What’s really surprising to me is that as an aspiring but non-recording musician, I always assumed this was the rule rather than the exception. Cool to see this kind of recording in action!
Oh no! The standard way of making metal records these days has nothing to do with what you have seen here 😇. That's why it is ironically so refreshing.
Hi Kohle, awesome video, i love dirty stuff. I just wanted to ask, why you don't need a noise gate in the studio? Cause there will be a lot of noise, right?
Can you make a video testing Celestion BN12-300S speakers as used in guitar cabs, for metal guitar tones? Not bass, guitar. And how does it compare to likes of Celestion Redback, Celestion Cream backs, Eminence EM12, Eminence Swamp Thang, and so on? And I guess the V30 as well for the sake of it being the standard that I'm not really interested to but I guess it has to be there for the video to be useful for a broader audience... I think it would be an interesting video. Or if you can think of any other bass speakers that are known to be good for guitar as well besides BN12-300S, that topic is really interesting IMO.
If I play a 3rd interval and it doesn't sound like mud it is too clean. Octave, 5ths, and 4ths only haha. Totally not because I can only play powerchords either
Hannnggg on haaannng onnn. It's not that it has to sound messy and dirty. I prefer very well produced and super clean sounding, it is just that noone is chasing a band's uniqueness anymore. We don't buy a record to hear how a band sounds live. We buy a record to hear a band's best performances and the best production the band is aiming to achieve at a point in time.
*no one Also, don't speak for people who aren't you. A lot of my favourite albums from big bands are live albums because you hear what they were *actually* capable of performing in one go.
@@Arkansya by 'clean' here I don't mean standardised or sterile. I mean the best and most unadulterated version of a performance, the best possible representation of the song a band is trying to get down.
When the hell is kevin gonna upload to his channel again? I saw his face in the video and was like oh yeah! That fuckin guy! He hasnt posted in forever.

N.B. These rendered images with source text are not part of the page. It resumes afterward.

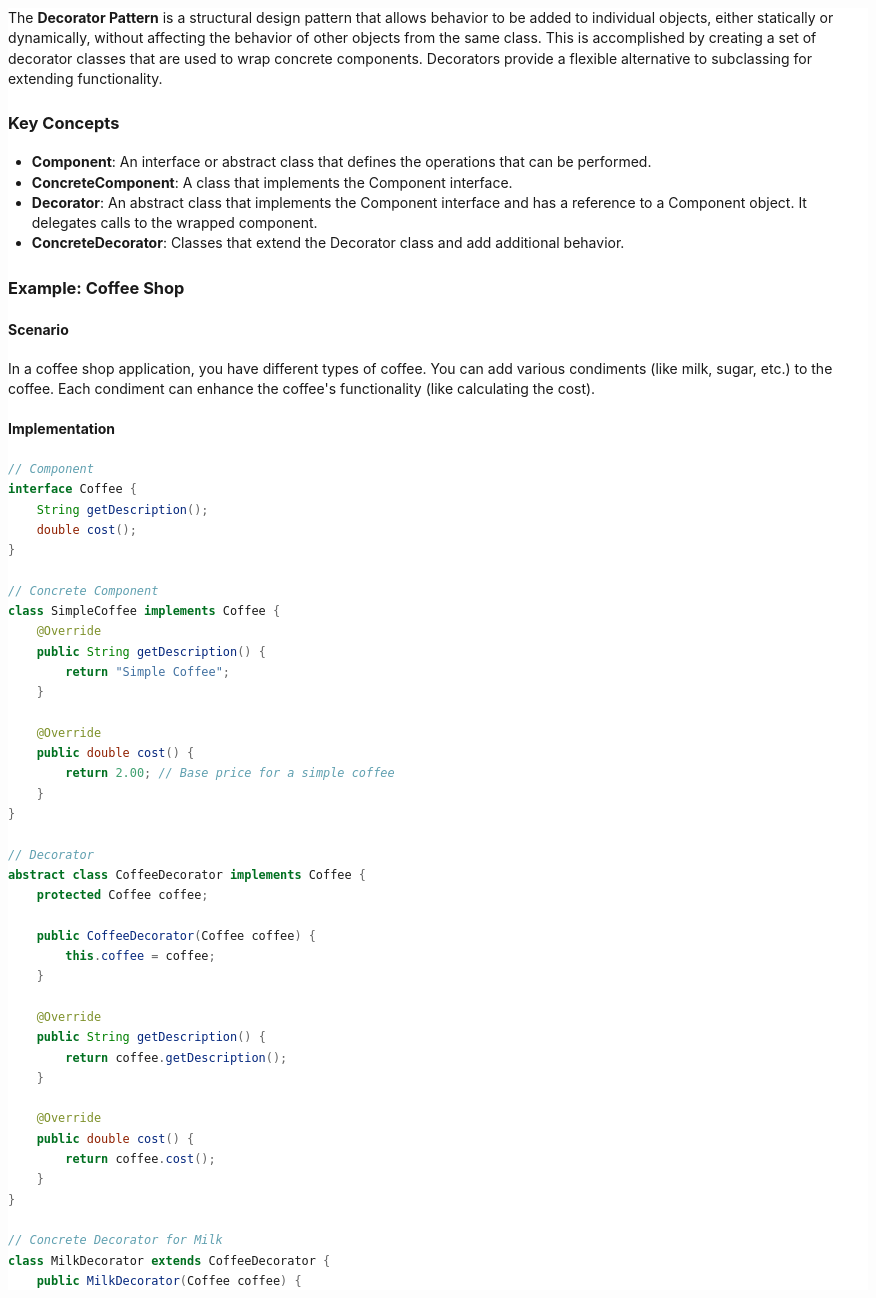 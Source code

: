 The **Decorator Pattern** is a structural design pattern that allows behavior to be added to individual objects, either statically or dynamically, without affecting the behavior of other objects from the same class. This is accomplished by creating a set of decorator classes that are used to wrap concrete components. Decorators provide a flexible alternative to subclassing for extending functionality.

### Key Concepts
- **Component**: An interface or abstract class that defines the operations that can be performed.
- **ConcreteComponent**: A class that implements the Component interface.
- **Decorator**: An abstract class that implements the Component interface and has a reference to a Component object. It delegates calls to the wrapped component.
- **ConcreteDecorator**: Classes that extend the Decorator class and add additional behavior.

### Example: Coffee Shop

#### Scenario
In a coffee shop application, you have different types of coffee. You can add various condiments (like milk, sugar, etc.) to the coffee. Each condiment can enhance the coffee's functionality (like calculating the cost).

#### Implementation

```java
// Component
interface Coffee {
    String getDescription();
    double cost();
}

// Concrete Component
class SimpleCoffee implements Coffee {
    @Override
    public String getDescription() {
        return "Simple Coffee";
    }

    @Override
    public double cost() {
        return 2.00; // Base price for a simple coffee
    }
}

// Decorator
abstract class CoffeeDecorator implements Coffee {
    protected Coffee coffee;

    public CoffeeDecorator(Coffee coffee) {
        this.coffee = coffee;
    }

    @Override
    public String getDescription() {
        return coffee.getDescription();
    }

    @Override
    public double cost() {
        return coffee.cost();
    }
}

// Concrete Decorator for Milk
class MilkDecorator extends CoffeeDecorator {
    public MilkDecorator(Coffee coffee) {
```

It's hilarious that Kohle keeps having bass players who play with their fingers but keeps saying that all bass players should use a pick in other videos lmfao 🤣
the phase thing about electronic and air is not accurate. there is delay in electronics everytime you have a filter and there is stages that flip phase too. even if it is full electronic you should check the phase.
It’s right that you should check the polarity. But any delays in those circuits (unless digital) will be negligible compared to the delay of sound traveling through the air
It's funny that this actually mathcore; nowadays people call anything that has some tapping in it "mathcore" 🤮. They seem to miss the whole point that it was called "Mathcore" because it had time signature changes and odd groupings.
God yes. I'm sick to death of what I've heard another youtuber call "metal style beats" as the state of modern "metal". It's bland, it's overdone, it's fake, and it sucks.